`SegmentData.Start` and `SegmentData.End` wrap around after 30 seconds
ChatGPT discussion
- [x] I asked Whisper.net Helper and it did provide a workaround but I believe behavior should be changed, or explicitly documented, here is the discussion link: https://chatgpt.com/g/g-GQU8iEnAa-whisper-net-helper/c/67e45f5d-1a50-8002-b8ab-24bdf0ba0345
Describe the bug
SegmentData.Start and SegmentData.End wrap around after 30 seconds
To Reproduce Steps to reproduce the behavior:
- Install 'Whisper.net' with any runtime
- Create the WhisperProcessor using the default builder +
.WithLanguageDetection() - Use any wave file with > 30 seconds of speech or generate it
- Decode the file and repeatedly use
ProcessAsync(ReadOnlyMemory<float>)on chunks of audio - Iterate through the resulting segments
Expected behavior
SegmentData.Start at 31st second should return 00:00:31. Actually returns 00:00:01.
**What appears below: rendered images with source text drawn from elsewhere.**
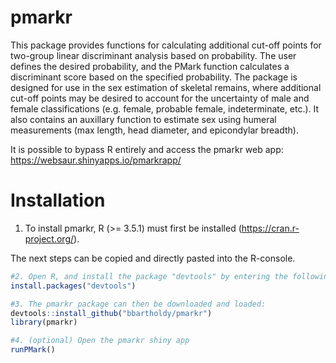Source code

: # pmarkr

This package provides functions for calculating additional cut-off points for two-group linear discriminant analysis based on probability.
The user defines the desired probability, and the PMark function calculates a discriminant score based on the specified probability. 
The package is designed for use in the sex estimation of skeletal remains, where additional cut-off points may be desired to account for the uncertainty of male and female classifications (e.g. female, probable female, indeterminate, etc.).
It also contains an auxillary function to estimate sex using humeral measurements (max length, head diameter, and epicondylar breadth).

It is possible to bypass R entirely and access the pmarkr web app: https://websaur.shinyapps.io/pmarkrapp/

# Installation
1. To install pmarkr, R (>= 3.5.1) must first be installed (https://cran.r-project.org/).

The next steps can be copied and directly pasted into the R-console.
```r
#2. Open R, and install the package "devtools" by entering the following into the R-console:
install.packages("devtools")

#3. The pmarkr package can then be downloaded and loaded:
devtools::install_github("bbartholdy/pmarkr")
library(pmarkr)
```

```r
#4. (optional) Open the pmarkr shiny app
runPMark()
```
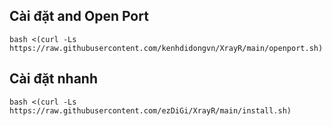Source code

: 

## Cài đặt and Open Port
```
bash <(curl -Ls https://raw.githubusercontent.com/kenhdidongvn/XrayR/main/openport.sh)
```
## Cài đặt nhanh
```
bash <(curl -Ls https://raw.githubusercontent.com/ezDiGi/XrayR/main/install.sh)
```
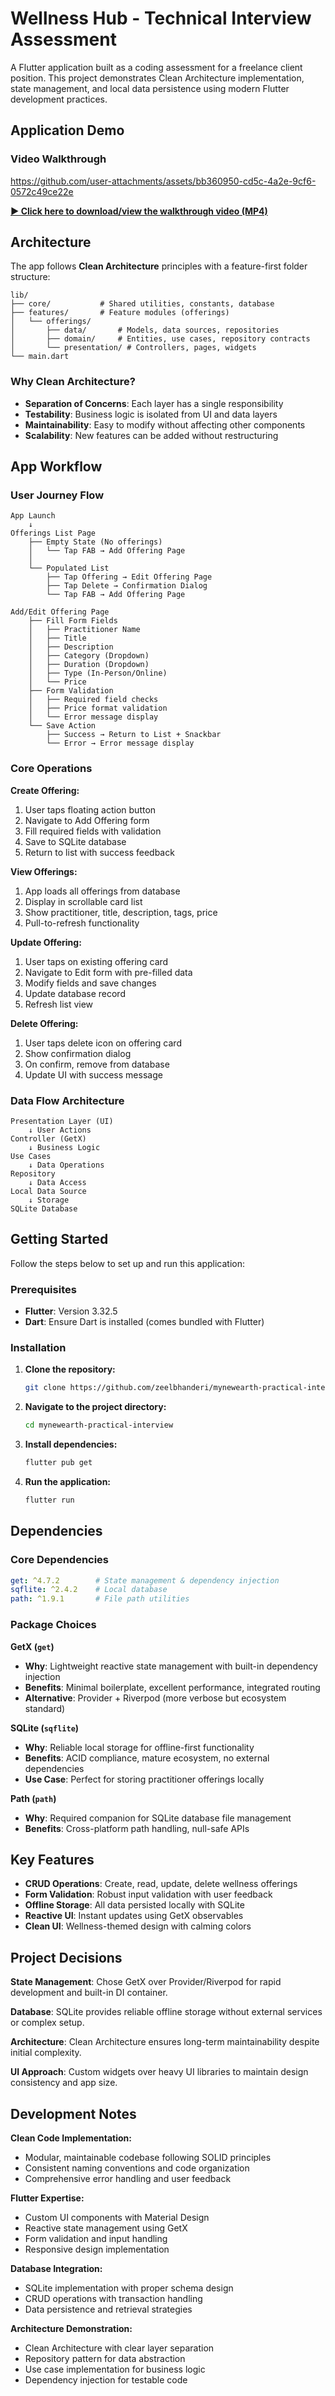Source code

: # Wellness Hub - Technical Interview Assessment

A Flutter application built as a coding assessment for a freelance client position. This project demonstrates Clean Architecture implementation, state management, and local data persistence using modern Flutter development practices.

## Application Demo

### Video Walkthrough

https://github.com/user-attachments/assets/bb360950-cd5c-4a2e-9cf6-0572c49ce22e

**[▶️ Click here to download/view the walkthrough video (MP4)](showcase/app-walkthrough-video.mp4)**
## Architecture

The app follows **Clean Architecture** principles with a feature-first folder structure:

```
lib/
├── core/           # Shared utilities, constants, database
├── features/       # Feature modules (offerings)
│   └── offerings/
│       ├── data/       # Models, data sources, repositories
│       ├── domain/     # Entities, use cases, repository contracts
│       └── presentation/ # Controllers, pages, widgets
└── main.dart
```

### Why Clean Architecture?

- **Separation of Concerns**: Each layer has a single responsibility
- **Testability**: Business logic is isolated from UI and data layers
- **Maintainability**: Easy to modify without affecting other components
- **Scalability**: New features can be added without restructuring

## App Workflow

### User Journey Flow

```
App Launch
    ↓
Offerings List Page
    ├── Empty State (No offerings)
    │   └── Tap FAB → Add Offering Page
    │
    └── Populated List
        ├── Tap Offering → Edit Offering Page
        ├── Tap Delete → Confirmation Dialog
        └── Tap FAB → Add Offering Page

Add/Edit Offering Page
    ├── Fill Form Fields
    │   ├── Practitioner Name
    │   ├── Title
    │   ├── Description
    │   ├── Category (Dropdown)
    │   ├── Duration (Dropdown)
    │   ├── Type (In-Person/Online)
    │   └── Price
    ├── Form Validation
    │   ├── Required field checks
    │   ├── Price format validation
    │   └── Error message display
    └── Save Action
        ├── Success → Return to List + Snackbar
        └── Error → Error message display
```

### Core Operations

**Create Offering:**
1. User taps floating action button
2. Navigate to Add Offering form
3. Fill required fields with validation
4. Save to SQLite database
5. Return to list with success feedback

**View Offerings:**
1. App loads all offerings from database
2. Display in scrollable card list
3. Show practitioner, title, description, tags, price
4. Pull-to-refresh functionality

**Update Offering:**
1. User taps on existing offering card
2. Navigate to Edit form with pre-filled data
3. Modify fields and save changes
4. Update database record
5. Refresh list view

**Delete Offering:**
1. User taps delete icon on offering card
2. Show confirmation dialog
3. On confirm, remove from database
4. Update UI with success message

### Data Flow Architecture

```
Presentation Layer (UI)
    ↓ User Actions
Controller (GetX)
    ↓ Business Logic
Use Cases
    ↓ Data Operations
Repository
    ↓ Data Access
Local Data Source
    ↓ Storage
SQLite Database
```

## Getting Started

Follow the steps below to set up and run this application:

### Prerequisites

- **Flutter**: Version 3.32.5
- **Dart**: Ensure Dart is installed (comes bundled with Flutter)

### Installation

1. **Clone the repository:**
   ```bash
   git clone https://github.com/zeelbhanderi/mynewearth-practical-interview.git
   ```

2. **Navigate to the project directory:**
   ```bash
   cd mynewearth-practical-interview
   ```

3. **Install dependencies:**
   ```bash
   flutter pub get
   ```

4. **Run the application:**
   ```bash
   flutter run
   ```

## Dependencies

### Core Dependencies

```yaml
get: ^4.7.2        # State management & dependency injection
sqflite: ^2.4.2    # Local database
path: ^1.9.1       # File path utilities
```

### Package Choices

**GetX (`get`)**
- **Why**: Lightweight reactive state management with built-in dependency injection
- **Benefits**: Minimal boilerplate, excellent performance, integrated routing
- **Alternative**: Provider + Riverpod (more verbose but ecosystem standard)

**SQLite (`sqflite`)**
- **Why**: Reliable local storage for offline-first functionality
- **Benefits**: ACID compliance, mature ecosystem, no external dependencies
- **Use Case**: Perfect for storing practitioner offerings locally

**Path (`path`)**
- **Why**: Required companion for SQLite database file management
- **Benefits**: Cross-platform path handling, null-safe APIs

## Key Features

- **CRUD Operations**: Create, read, update, delete wellness offerings
- **Form Validation**: Robust input validation with user feedback
- **Offline Storage**: All data persisted locally with SQLite
- **Reactive UI**: Instant updates using GetX observables
- **Clean UI**: Wellness-themed design with calming colors


## Project Decisions

**State Management**: Chose GetX over Provider/Riverpod for rapid development and built-in DI container.

**Database**: SQLite provides reliable offline storage without external services or complex setup.

**Architecture**: Clean Architecture ensures long-term maintainability despite initial complexity.

**UI Approach**: Custom widgets over heavy UI libraries to maintain design consistency and app size.

## Development Notes

**Clean Code Implementation:**
- Modular, maintainable codebase following SOLID principles
- Consistent naming conventions and code organization
- Comprehensive error handling and user feedback

**Flutter Expertise:**
- Custom UI components with Material Design
- Reactive state management using GetX
- Form validation and input handling
- Responsive design implementation

**Database Integration:**
- SQLite implementation with proper schema design
- CRUD operations with transaction handling
- Data persistence and retrieval strategies

**Architecture Demonstration:**
- Clean Architecture with clear layer separation
- Repository pattern for data abstraction
- Use case implementation for business logic
- Dependency injection for testable code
Same potentially applies to data in SegmentData.Tokens
Desktop / Servers (please complete the following information):
- OS Version: Windows
- Whisper Version: Large v3 Turbo
- Runtime [e.g. Whisper.net.Runtime.Cuda]
- GPU Driver version
Additional context N/A
Hello @lostmsu ,
The problem seems to be with the way how you're processing the file (calling ProcessAsync() multiple times with chunks of audio, supposedly each one with 30 seconds of data).
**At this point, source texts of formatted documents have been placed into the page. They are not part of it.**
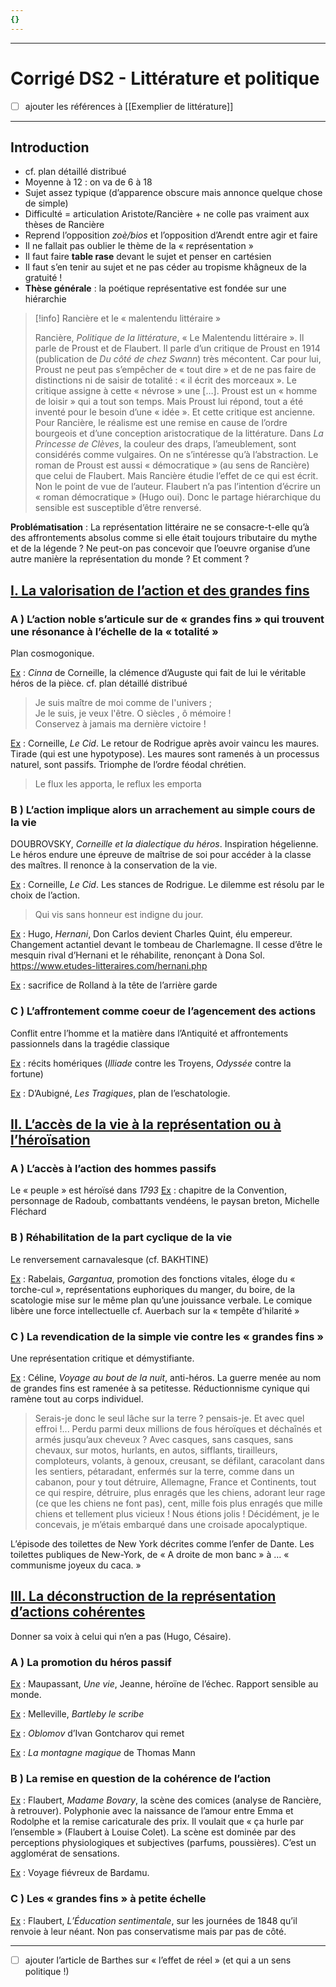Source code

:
 ```yaml
---
{}
---
```

***
# Corrigé DS2 - Littérature et politique
- [ ] ajouter les références à [[Exemplier de littérature]] 
***
## Introduction

- cf. plan détaillé distribué 
- Moyenne à 12 : on va de 6 à 18 
- Sujet assez typique (d’apparence obscure mais annonce quelque chose de simple)
- Difficulté = articulation Aristote/Rancière +  ne colle pas vraiment aux thèses de Rancière
- Reprend l’opposition *zoè/bios* et l’opposition d’Arendt entre agir et faire 
- Il ne fallait pas oublier le thème de la « représentation » 
- Il faut faire **table rase** devant le sujet et penser en cartésien 
- Il faut s’en tenir au sujet et ne pas céder au tropisme khâgneux de la gratuité ! 
- **Thèse générale** : la poétique représentative est fondée sur une hiérarchie 

> [!info] Rancière et le « malentendu littéraire »
> 
> Rancière, *Politique de la littérature*, « Le Malentendu littéraire ». Il parle de Proust et de Flaubert. Il parle d’un critique de Proust en 1914 (publication de *Du côté de chez Swann*) très mécontent. Car pour lui, Proust ne peut pas s’empêcher de « tout dire » et de ne pas faire de distinctions ni de saisir de totalité : « il écrit des morceaux ». Le critique assigne à cette « névrose » une […]. Proust est un « homme de loisir » qui a tout son temps. Mais Proust lui répond, tout a été inventé pour le besoin d’une « idée ». Et cette critique est ancienne. Pour Rancière, le réalisme est une remise en cause de l’ordre bourgeois et d’une conception aristocratique de la littérature. Dans *La Princesse de Clèves*, la couleur des draps, l’ameublement, sont considérés comme vulgaires. On ne s’intéresse qu’à l’abstraction. Le roman de Proust est aussi « démocratique » (au sens de Rancière) que celui de Flaubert. Mais Rancière étudie l’effet de ce qui est écrit. Non le point de vue de l’auteur. Flaubert n’a pas l’intention d’écrire un « roman démocratique » (Hugo oui). Donc le partage hiérarchique du sensible est susceptible d’être renversé. 

**Problématisation** : La représentation littéraire ne se consacre-t-elle qu’à des affrontements absolus comme si elle était toujours tributaire du mythe et de la légende ? Ne peut-on pas concevoir que l’oeuvre organise d’une autre manière la représentation du monde ? Et comment ? 

## <u>I. La valorisation de l’action et des grandes fins</u>

### A ) L’action noble s’articule sur de « grandes fins » qui trouvent une résonance à l’échelle de la « totalité »

Plan cosmogonique. 

<u>Ex</u> : *Cinna* de Corneille, la clémence d’Auguste qui fait de lui le véritable héros de la pièce. cf. plan détaillé distribué

> Je suis maître de moi comme de l'univers ;  
> Je le suis, je veux l'être. O siècles , ô mémoire !  
> Conservez à jamais ma dernière victoire !

<u>Ex</u> : Corneille, *Le Cid*. Le retour de Rodrigue après avoir vaincu les maures. Tirade (qui est une hypotypose). Les maures sont ramenés à un processus naturel, sont passifs. Triomphe de l’ordre féodal chrétien. 

> Le flux les apporta, le reflux les emporta 

### B ) L’action implique alors un arrachement au simple cours de la vie 

DOUBROVSKY, *Corneille et la dialectique du héros*. Inspiration hégelienne. Le héros endure une épreuve de maîtrise de soi pour accéder à la classe des maîtres. Il renonce à la conservation de la vie. 

<u>Ex</u> : Corneille, *Le Cid*. Les stances de Rodrigue. Le dilemme est résolu par le choix de l’action. 

> Qui vis sans honneur est indigne du jour. 

<u>Ex</u> : Hugo, *Hernani*, Don Carlos devient Charles Quint, élu empereur. Changement actantiel devant le tombeau de Charlemagne. Il cesse d’être le mesquin rival d’Hernani et le réhabilite, renonçant à Dona Sol. https://www.etudes-litteraires.com/hernani.php

<u>Ex</u> : sacrifice de Rolland à la tête de l’arrière garde 

### C ) L’affrontement comme coeur de l’agencement des actions 

Conflit entre l’homme et la matière dans l’Antiquité et affrontements passionnels dans la tragédie classique 

<u>Ex</u> : récits homériques (*Illiade* contre les Troyens, *Odyssée* contre la fortune)

<u>Ex</u> : D’Aubigné, *Les Tragiques*, plan de l’eschatologie. 

## <u>II. L’accès de la vie à la représentation ou à l’héroïsation</u>

### A ) L’accès à l’action des hommes passifs 

Le « peuple » est héroïsé dans *1793* <u>Ex</u> : chapitre de la Convention, personnage de Radoub, combattants vendéens, le paysan breton, Michelle Fléchard

### B ) Réhabilitation de la part cyclique de la vie 

Le renversement carnavalesque (cf. BAKHTINE)

<u>Ex</u> : Rabelais, *Gargantua*, promotion des fonctions vitales, éloge du « torche-cul », représentations euphoriques du manger, du boire, de la scatologie mise sur le même plan qu’une jouissance verbale. Le comique libère une force intellectuelle cf. Auerbach sur la « tempête d’hilarité »

### C ) La revendication de la simple vie contre les « grandes fins »

Une représentation critique et démystifiante. 

<u>Ex</u> : Céline, *Voyage au bout de la nuit*, anti-héros. La guerre menée au nom de grandes fins est ramenée à sa petitesse. Réductionnisme cynique qui ramène tout au corps individuel.  

>   Serais-je donc le seul lâche sur la terre ? pensais-je. Et avec quel effroi !... Perdu parmi deux millions de fous héroïques et déchaînés et armés jusqu’aux cheveux ? Avec casques, sans casques, sans chevaux, sur motos, hurlants, en autos, sifflants, tirailleurs, comploteurs, volants, à genoux, creusant, se défilant, caracolant dans les sentiers, pétaradant, enfermés sur la terre, comme dans un cabanon, pour y tout détruire, Allemagne, France et Continents, tout ce qui respire, détruire, plus enragés que les chiens, adorant leur rage (ce que les chiens ne font pas), cent, mille fois plus enragés que mille chiens et tellement plus vicieux ! Nous étions jolis ! Décidément, je le concevais, je m’étais embarqué dans une croisade apocalyptique.

L’épisode des toilettes de New York décrites comme l’enfer de Dante. Les toilettes publiques de New-York, de « A droite de mon banc » à … « communisme joyeux du caca. »


## <u>III. La déconstruction de la représentation d’actions cohérentes</u>

Donner sa voix à celui qui n’en a pas (Hugo, Césaire). 
### A ) La promotion du héros passif 

<u>Ex</u> : Maupassant, *Une vie*, Jeanne, héroïne de l’échec. Rapport sensible au monde. 

<u>Ex</u> : Melleville, *Bartleby le scribe* 

<u>Ex</u> : *Oblomov* d’Ivan Gontcharov qui remet

<u>Ex</u> : *La montagne magique* de Thomas Mann 

### B ) La remise en question de la cohérence de l’action 

<u>Ex</u> : Flaubert, *Madame Bovary*, la scène des comices (analyse de Rancière, à retrouver). Polyphonie avec la naissance de l’amour entre Emma et Rodolphe et la remise caricaturale des prix. Il voulait que « ça hurle par l’ensemble » (Flaubert à Louise Colet). La scène est dominée par des perceptions physiologiques et subjectives (parfums, poussières). C’est un agglomérat de sensations. 

<u>Ex</u> : Voyage fiévreux de Bardamu. 

### C ) Les « grandes fins » à petite échelle 

<u>Ex</u> : Flaubert, *L’Éducation sentimentale*, sur les journées de 1848 qu’il renvoie à leur néant. Non pas conservatisme mais par pas de côté. 







***
- [ ] ajouter l’article de Barthes sur « l’effet de réel » (et qui a un sens politique !)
Each individual call can be considered an individual audio file, this is why the SegmentData.Start will be again 00:00:01, as that is a new call with a new file that actually have the first segment at its own first segment of audio.
More than that, by doing so, you can split some word which will be at exactly 30 seconds and that one will create errors in transcript, for both calls (initial one will understand part of it, while the second one other parts (or just gibberish).
The state will also be lost.
I recommend you pass the entire file if it was already computed (considering that it's not too big and fits into memory).
If the file is too big or you have a continuous stream of data (e.g. realtime data) => I recommend you check my other library https://github.com/sandrohanea/echosharp which can partially decode audio and combine it with voice activity detection in order to not cut the words with unaware chunks of data.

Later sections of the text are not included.